Bazı tefsir bilginleri buradaki “ödül”ü, ahiret mükâfatı ile sınırladılar. Benim görüşüme göre bu ödül, hem dünya için ve hem de ahiret için geçerlidir. Az yukarda dünya mutluluğunu açıklamak için söylediğimiz sözler, bu noktada da doğrudur. O açıklamamız bütün şartlara uygulanabilir. Yani erdemli insan, erdemli davranışını ortaya koyduğu anda ödülüne kavuşur. Bu ödülü gönül hoşnutluğu ve bilinç rahatlığı şeklinde görür. Yüce Allah’ın hoşnutluğunu kazanmak amacı ile emek ya da mal harcayarak ortaya koyduğu erdemli tutumu sayesinde yüce Allah ile ilişki kurduğunun bilincine varması onun için bir başka ödüldür. Bütün bunlardan sonra yüce Allah’ın bu erdemli kişiye ahirette vereceği ödül, iyi davranışının karşılığı olarak yüce Allah’ın bağışı ve cömertliğidir. Ayeti okumayı sürdürelim:
“Eğer O’na sırt dönerseniz, sizin hesabınıza `büyük gün’ün azabından korkarım.”
Burada sözü edilen azap “kıyamet günü azabı”dır. Yoksa bazı tefsir bilginlerinin dedikleri gibi, Mekkeli müşriklerin “Bedir savaşı” günü uğratıldıkları azap değildir. “Büyük gün” deyimi, Kur’an-ı Kerim’de böyle yerlerde “vadedilmiş gün (kıyamet günü)” anlamına gelir. Bu görüşümüzü, ayetin şu devamı destekler niteliktedir.

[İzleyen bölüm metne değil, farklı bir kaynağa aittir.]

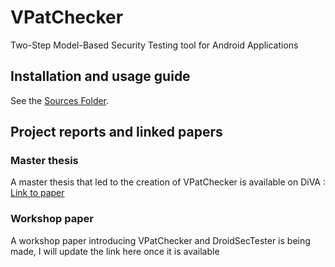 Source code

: # VPatChecker
Two-Step Model-Based Security Testing tool for Android Applications

## Installation and usage guide

See the [Sources Folder](https://github.com/Myshtea/VPatChecker/blob/main/Source/README.md).

## Project reports and linked papers

### Master thesis

A master thesis that led to the creation of VPatChecker is available on DiVA : [Link to paper](https://urn.kb.se/resolve?urn=urn:nbn:se:kth:diva-330702)

### Workshop paper

A workshop paper introducing VPatChecker and DroidSecTester is being made, I will update the link here once it is available

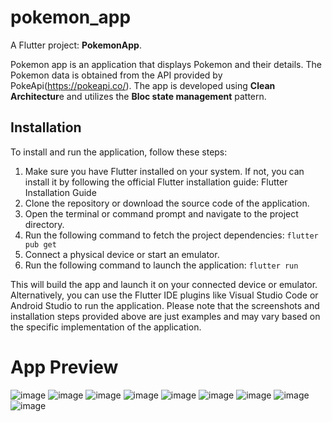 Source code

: # pokemon_app

A Flutter project: **PokemonApp**.

Pokemon app is an application that displays Pokemon and their details. The Pokemon data is obtained from the API provided by PokeApi(https://pokeapi.co/). The app is developed using **Clean Architectur**e and utilizes the **Bloc state management** pattern.

## Installation
To install and run the application, follow these steps:

1. Make sure you have Flutter installed on your system. If not, you can install it by following the official Flutter installation guide: Flutter Installation Guide
2. Clone the repository or download the source code of the application.
3. Open the terminal or command prompt and navigate to the project directory.
4. Run the following command to fetch the project dependencies:
   `flutter pub get`
5. Connect a physical device or start an emulator.
6. Run the following command to launch the application:
   `flutter run`

This will build the app and launch it on your connected device or emulator.
Alternatively, you can use the Flutter IDE plugins like Visual Studio Code or Android Studio to run the application.
Please note that the screenshots and installation steps provided above are just examples and may vary based on the specific implementation of the application.
# App Preview 

![image](https://github.com/Giber05/pokemon_app/assets/72600935/dd3a5813-e826-47ae-8330-e9f83b64b334)
![image](https://github.com/Giber05/pokemon_app/assets/72600935/076b53c9-319c-4631-af26-a3efc0d27b51)
![image](https://github.com/Giber05/pokemon_app/assets/72600935/ac72e583-782f-4e22-bb70-28d61beb2f39)
![image](https://github.com/Giber05/pokemon_app/assets/72600935/6c4758b1-9757-4d62-a8fe-7d689397b7e7)
![image](https://github.com/Giber05/pokemon_app/assets/72600935/2e871d6d-79ce-4067-9e42-0e6fcdafcc77)
![image](https://github.com/Giber05/pokemon_app/assets/72600935/bd078952-eee1-4e2c-b2af-c4a5ed38f31e)
![image](https://github.com/Giber05/pokemon_app/assets/72600935/1ec4366c-a85b-4cdc-9c96-b51ad8bb363d)
![image](https://github.com/Giber05/pokemon_app/assets/72600935/4908484f-fd5c-4336-acc3-11bf46c26566)
![image](https://github.com/Giber05/pokemon_app/assets/72600935/e5c21a7f-d03e-4517-8b24-2e58fd27a0b8)


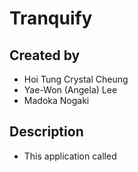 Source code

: # Tranquify

## Created by
- Hoi Tung Crystal Cheung
- Yae-Won (Angela) Lee
- Madoka Nogaki

## Description
- This application called  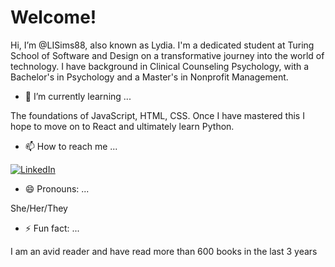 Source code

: # Welcome!

Hi, I’m @LISims88, also known as Lydia. I'm a dedicated student at Turing School of Software and Design on a transformative journey into the world of technology. I have background in Clinical Counseling Psychology, with a Bachelor's in Psychology and a Master's in Nonprofit Management.

- 🌱 I’m currently learning ...

The foundations of JavaScript, HTML, CSS. Once I have mastered this I hope to move on to React and ultimately learn Python.

- 📫 How to reach me ...

[![LinkedIn](https://img.shields.io/badge/linkedin-%230077B5.svg?style=for-the-badge&logo=linkedin&logoColor=white)](https://www.linkedin.com/in/lydia-sims/)

- 😄 Pronouns: ...

She/Her/They

- ⚡ Fun fact: ...

I am an avid reader and have read more than 600 books in the last 3 years

<!---
LISims88/LISims88 is a ✨ special ✨ repository because its `README.md` (this file) appears on your GitHub profile.
You can click the Preview link to take a look at your changes.
--->
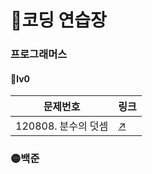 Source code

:# 📃코딩 연습장

### 프로그래머스
#### 🔵lv0

| 문제번호 | 링크 |
| ----- | ----- |
|120808. 분수의 덧셈|[↗️](프로그래머스/unrated/120583. 중복된 숫자 개수)|

### 🟡백준


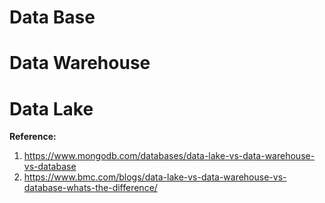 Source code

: # Data Base

# Data Warehouse

# Data Lake


**Reference:**  
1. https://www.mongodb.com/databases/data-lake-vs-data-warehouse-vs-database
2. https://www.bmc.com/blogs/data-lake-vs-data-warehouse-vs-database-whats-the-difference/
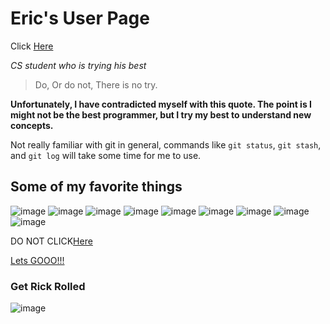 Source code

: # Eric's User Page
Click [Here](#Get-Rick-Rolled)

_CS student who is trying his best_
>Do, Or do not, There is no try.

__Unfortunately, I have contradicted myself with this quote. 
The point is I might not be the best programmer, but I try my best to understand new concepts.__

Not really familiar with git in general, commands like `git status`, `git stash`, and `git log` will take some time for me to use. 

## Some of my favorite things
![image](https://user-images.githubusercontent.com/93348111/193199431-5388735a-4dce-4b3a-b849-fe34e92d42de.png)
![image](https://user-images.githubusercontent.com/93348111/193199504-2bcfa5ba-4ee3-45df-9488-e84b21e0513f.png)
![image](https://user-images.githubusercontent.com/93348111/193199604-fee7ee9f-0915-4f22-bd55-50c2211fc76f.png)
![image](https://user-images.githubusercontent.com/93348111/193199822-ae24e399-1b96-45dc-86af-ca054075c830.png)
![image](https://user-images.githubusercontent.com/93348111/193199845-c821fe25-6488-40da-b5bc-75033330bc1a.png)
![image](https://user-images.githubusercontent.com/93348111/193199908-60e7c718-ebde-40a2-b600-0bd728b54980.png)
![image](https://user-images.githubusercontent.com/93348111/193200244-21f1ec5a-30a0-4dcd-a288-eeaa22512462.png)
![image](https://user-images.githubusercontent.com/93348111/193200053-e227f8cf-bc64-4e2d-8862-09b71796628d.png)
![image](https://user-images.githubusercontent.com/93348111/193203147-863d8657-fbf0-4245-b529-be9c05025d0b.png)

DO NOT CLICK[Here](https://shattereddisk.github.io/rickroll/rickroll.mp4)

[Lets GOOO!!!](README.md)



### Get Rick Rolled
![image](https://user-images.githubusercontent.com/93348111/193202899-1fe879a0-79e3-455f-bd16-908cd88127c5.png)
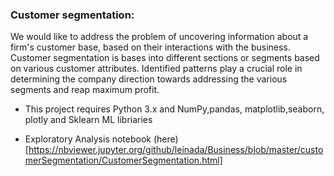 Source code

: ### Customer segmentation: 

We would like to address the problem of uncovering information about a firm's customer base, based on their interactions with the business. Customer segmentation is bases into different sections or segments based on various customer attributes. Identified patterns play a crucial role in determining the company direction towards addressing the various segments and reap maximum profit.



- This project requires Python 3.x and NumPy,pandas, matplotlib,seaborn, plotly and Sklearn ML libriaries

- Exploratory Analysis notebook (here)[https://nbviewer.jupyter.org/github/leinada/Business/blob/master/customerSegmentation/CustomerSegmentation.html]

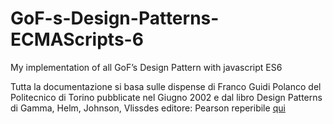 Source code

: # GoF-s-Design-Patterns-ECMAScripts-6

My implementation of all GoF’s Design Pattern with javascript ES6

Tutta la documentazione si basa sulle dispense di Franco Guidi Polanco del Politecnico di Torino pubblicate nel Giugno 2002 e dal libro Design Patterns di Gamma, Helm, Johnson, Vlissdes editore: Pearson reperibile [qui](http://www.pearson.it/opera/pearson/0-2597-design_patterns)
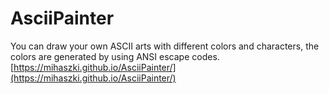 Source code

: # AsciiPainter
You can draw your own ASCII arts with different colors and characters, the colors are generated by using ANSI escape codes. [https://mihaszki.github.io/AsciiPainter/](https://mihaszki.github.io/AsciiPainter/)
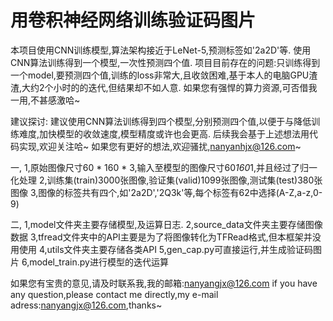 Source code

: # 用卷积神经网络训练验证码图片
本项目使用CNN训练模型,算法架构接近于LeNet-5,预测标签如'2a2D'等.
使用CNN算法训练得到一个模型,一次性预测四个值.
项目目前存在的问题:只训练得到一个model,要预测四个值,训练的loss非常大,且收敛困难,基于本人的电脑GPU渣渣,大约2个小时的的迭代,但结果却不如人意.
如果您有强悍的算力资源,可否借我一用,不甚感激哈~

建议探讨:
建议使用CNN算法训练得到四个模型,分别预测四个值,以便于与降低训练难度,加快模型的收敛速度,模型精度或许也会更高.
后续我会基于上述想法用代码实现,欢迎关注哈~
如果您有更好的想法,欢迎骚扰,nanyanhjx@126.com~


一,
  1,原始图像尺寸60 * 160 * 3,输入至模型的图像尺寸60*160*1,并且经过了归一化处理
  2,训练集(train)3000张图像,验证集(valid)1099张图像,测试集(test)380张图像
  3,图像的标签共有四个,如'2a2D','2Q3k'等,每个标签有62中选择(A-Z,a-z,0-9)

二,
  1,model文件夹主要存储模型,及运算日志.
  2,source_data文件夹主要存储图像数据
  3,tfread文件夹中的API主要是为了将图像转化为TFRead格式,但本框架并没用使用
  4,utils文件夹主要存储各类API
  5,gen_cap.py可直接运行,并生成验证码图片
  6,model_train.py进行模型的迭代运算

如果您有宝贵的意见,请及时联系我,我的邮箱:nanyangjx@126.com
if you have any question,please contact me directly,my e-mail adress:nanyangjx@126.com,thanks~
  
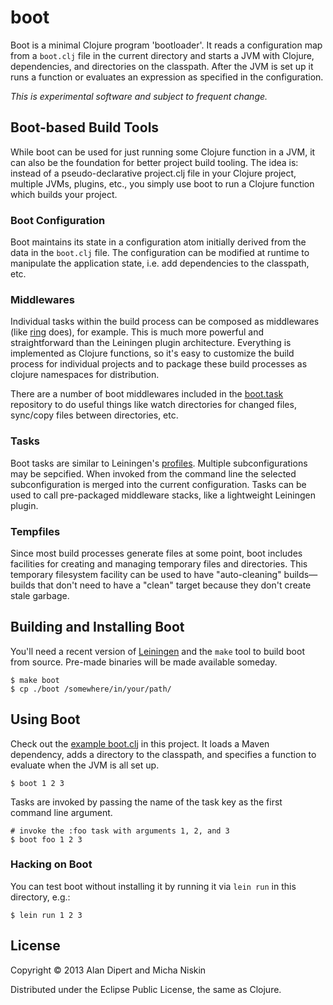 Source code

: # boot

Boot is a minimal Clojure program 'bootloader'.  It reads a
configuration map from a `boot.clj` file in the current directory
and starts a JVM with Clojure, dependencies, and directories
on the classpath. After the JVM is set up it runs a function
or evaluates an expression as specified in the configuration.

*This is experimental software and subject to frequent change.*

## Boot-based Build Tools

While boot can be used for just running some Clojure function in a
JVM, it can also be the foundation for better project build tooling.
The idea is: instead of a pseudo-declarative project.clj file in
your Clojure project, multiple JVMs, plugins, etc., you simply use
boot to run a Clojure function which builds your project.

### Boot Configuration

Boot maintains its state in a configuration atom initially
derived from the data in the `boot.clj` file. The configuration
can be modified at runtime to manipulate the application state,
i.e. add dependencies to the classpath, etc.

### Middlewares

Individual tasks within the build process can be composed as
middlewares (like [ring](https://github.com/mmcgrana/ring) does),
for example. This is much more powerful and straightforward than
the Leiningen plugin architecture. Everything is implemented as
Clojure functions, so it's easy to customize the build process
for individual projects and to package these build processes as
clojure namespaces for distribution.

There are a number of boot middlewares included in the
[boot.task](https://github.com/tailrecursion/boot.task)
repository to do useful things like watch directories for
changed files, sync/copy files between directories, etc.

### Tasks

Boot tasks are similar to Leiningen's
[profiles](https://github.com/technomancy/leiningen/blob/master/doc/PROFILES.md).
Multiple subconfigurations may be sepcified. When invoked
from the command line the selected subconfiguration is merged
into the current configuration. Tasks can be used to call
pre-packaged middleware stacks, like a lightweight Leiningen
plugin.

### Tempfiles

Since most build processes generate files at some point, boot
includes facilities for creating and managing temporary files
and directories. This temporary filesystem facility can be used
to have "auto-cleaning" builds&mdash;builds that don't need to have
a "clean" target because they don't create stale garbage.

## Building and Installing Boot

You'll need a recent version of [Leiningen](https://github.com/technomancy/leiningen)
and the `make` tool to build boot from source. Pre-made binaries
will be made available someday.

    $ make boot
    $ cp ./boot /somewhere/in/your/path/

## Using Boot

Check out the [example boot.clj](https://github.com/tailrecursion/boot/blob/master/boot.clj)
in this project.  It loads a Maven dependency, adds a directory
to the classpath, and specifies a function to evaluate when the
JVM is all set up.

    $ boot 1 2 3

Tasks are invoked by passing the name of the task key as the
first command line argument.

    # invoke the :foo task with arguments 1, 2, and 3
    $ boot foo 1 2 3

### Hacking on Boot

You can test boot without installing it by running it via `lein run`
in this directory, e.g.:

    $ lein run 1 2 3

## License

Copyright © 2013 Alan Dipert and Micha Niskin

Distributed under the Eclipse Public License, the same as Clojure.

“Dönüş yeriniz Allah’ın huzurudur.”
Gerek dünyada, gerek ahirette ve gerekse her an ve her durumda geri dönüş, Allah’a, O’nun huzurunadır. Fakat Kur’an’ın bilinen üslubu uyarınca bu ifade, hèr zaman dünya hayatından sonraki “Allah’a dönüşü” anlatır. Ayetin son cümlesini okuyoruz:
“O’nun gücü her şeye yeter.”
Bunların hepsi bizim yukarda verdiğimiz anlamı destekler. Çünkü yüce Allah’ın her şeye gücünün yettiğinin vurgulanması, müşrikler tarafından uzak bir ihtimal olarak görülen ve gerçekleşmesi son derece zor bir olay sayılan “yeniden diriltme” olgusuna uygun düşen bir vurgulamadır.
İNKÂRCILARIN MANZARASI
“Her işi yerinde ve her şeyden haberdar olan Allah tarafından muhkem, uyumlu cümlelerle örülen, sonra ayrıntılı biçimde açıklanan” bu kitabın özü dile getirildikten sonra bir bölüm müşriklerin, kendilerine “uyarıcı ve müjdeleyici” peygamber tarafından okunan bu kitabın ayetlerini nasıl karşıladıkları anlatılı yor. Okuyacağımız ayetler, müşriklerin takındıkları bu somut tavrı ve bu tavra eşlik eden somut hareketi tasvir ediyor. Bu adamlar kendilerini Allah’dan gizlemek amacı ile başlarını göğüslerine yapıştırarak iki büklüm oluyorlar. Ayetlerin akışında bu davranışın boşluğu, saçmalığı vurgulanıyor. Çünkü yüce Allah’ın bilgisi en gizli durumlarında bile onları adım adım izliyor. Yeryüzünün bütün canlıları da bu bakımdan onlar gibidirler. Yüce Allah’ın engel tanımaz, duyarlı bilgisi hepsini kapsamı içinde tutar.